Decided On November 20, 1986
SHAKUNTLA DEVI Appellant
V/S
Sham Nath And Respondents

JUDGEMENT

(1.) DOES the filing of a reply to an application under Order 33 of the Code of Civil Procedure, (hereinafter referred to as 'the Code'), for permission to sue as an indigent person debar the Defendant from filing a written statement when the application is deemed to be a plaint? This here is point in issue.

(2.) TO give a brief background, on July 24, 1981, Shakuntla Devi filed an application under Order 33 of the Code for leave to sue the Defendants as an indigent person to recover a sum of Rs. 23,000 odd from them. Soon thereafter Shakuntla Devi died and later her legal representatives were brought on record. On April 3, 1982, the Defendants filed a reply to the application of Shakuntla Devi, calling it a written statement, controvert thereby all the allegations contained therein. This application was, later permitted to be withdrawn by the order of the trial Court of March 1, 1985 and it was ordered to be treated as suit and the case was then adjourned for the filing of the written statement to April 15, 1985, and then to May 17, 1985, on which date the Plaintiffs filed a replication to the written statement filed by the Defendants on April 3, 1982. While the Defendants filed an application for time being granted to them for the filing of a written statement. This was declined with the observations that the written statement had already been filed. Issues were thereafter framed. Later, however, on the same day, that is, May 17, 1985, an application for review was made praying therein that the Defendants be permitted to file a written statement. This was opposed by the Plaintiffs, but the trial court reviewed its earlier order and permitted the Defendants to file a written statement on the ground that no written statement had been filed after the application under order 33 of the Code had been converted into a plaint. It is this order that is now sought to be challenged in revision.

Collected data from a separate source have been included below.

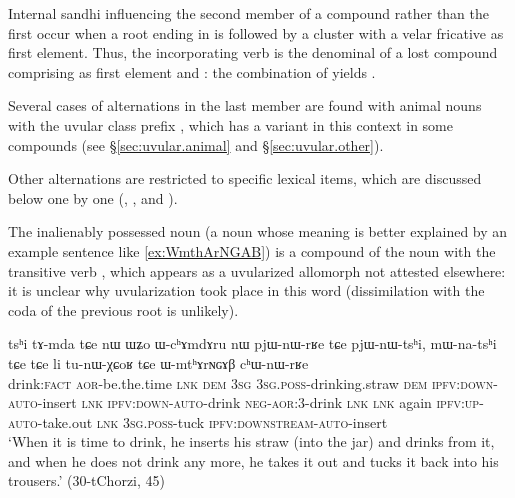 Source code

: Internal sandhi influencing the second member of a compound rather than the first occur when a root ending in  is followed by a cluster with a velar fricative as first element. Thus, the incorporating verb  is the denominal of a lost compound  comprising  as first element and : the combination of  yields .

Several cases of alternations in the last member are found with animal nouns with the uvular class prefix , which has a variant  in this context in some compounds (see §\ref{sec:uvular.animal} and §\ref{sec:uvular.other}). 

Other alternations are restricted to specific lexical items, which are discussed below one by one (, ,  and ).

The inalienably possessed noun  (a noun whose meaning is better explained by an example sentence like \ref{ex:WmthArNGAB}) is a compound of the noun  with the transitive verb , which appears as a uvularized allomorph  not attested elsewhere: it is unclear why uvularization took place in this word (dissimilation with the coda  of the previous root is unlikely).

\begin{exe}
\ex \label{ex:WmthArNGAB}
\gll tsʰi tɤ-mda tɕe nɯ ɯʑo ɯ-cʰɤmdɤru nɯ pjɯ-nɯ-rʁe tɕe pjɯ-nɯ-tsʰi, mɯ-na-tsʰi tɕe tɕe li tu-nɯ-χɕoʁ tɕe ɯ-mtʰɤrɴɢɤβ cʰɯ-nɯ-rʁe \\
drink:\textsc{fact} \textsc{aor}-be.the.time \textsc{lnk} \textsc{dem} \textsc{3sg} \textsc{3sg}.\textsc{poss}-drinking.straw \textsc{dem} \textsc{ipfv}:\textsc{down}-\textsc{auto}-insert \textsc{lnk} \textsc{ipfv}:\textsc{down}-\textsc{auto}-drink \textsc{neg}-\textsc{aor}:3\flobv{}-drink \textsc{lnk} \textsc{lnk} again \textsc{ipfv}:\textsc{up}-\textsc{auto}-take.out \textsc{lnk} \textsc{3sg}.\textsc{poss}-tuck \textsc{ipfv}:\textsc{downstream}-\textsc{auto}-insert \\
\glt `When it is time to drink, he inserts his straw (into the jar) and drinks from it, and when he does not drink any more, he takes it out and tucks it back into his trousers.' (30-tChorzi, 45)
\end{exe}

(3.) TREATING an application under order 33 of the Code to be a composite document, that is, both an application for leave to sue as an indigent reason as also a plaint would lead to anomalous results contrary to the relevant provisions of the Code as was so well brought out by the Full Bench in Chunna Mal v. Bhagwant Kishore : AIR 1936 All 584 In this behalf, it would, in the first instance, be pertinent to advert to the provisions of Rule 15 of Order 33 of the Code, which deal with denial of the application for leave to sue as an indigent person. In terms thereof, such an order bars any subsequent application of a like nature in respect of the same right to she, but it enables the Applicant to institute a suit in the ordinary manner in respect of such right provided he first pays the costs if any, incurred by the State Government or the opposite party in opposing his application for leave to sue as an indigent person. It is now well -settled that payment of such costs is a condition precedent to the institution of the suit, though the Court has the discretion to permit the Plaintiff to pay such costs within such time as it may allow. A suit filed without the Plaintiff having paid such costs, would not be maintainable and this defect cannot be cured by subsequent payment of costs during the pendency of the suit. Here, if the application to sue as an indigent person is treated as a composite one, the provisions of Rule 15 of order 33 of the Code, could be directly evaded by the Plaintiff being enabled to prosecute his claim, without, in the first instance, paying the costs referred to in that Rule.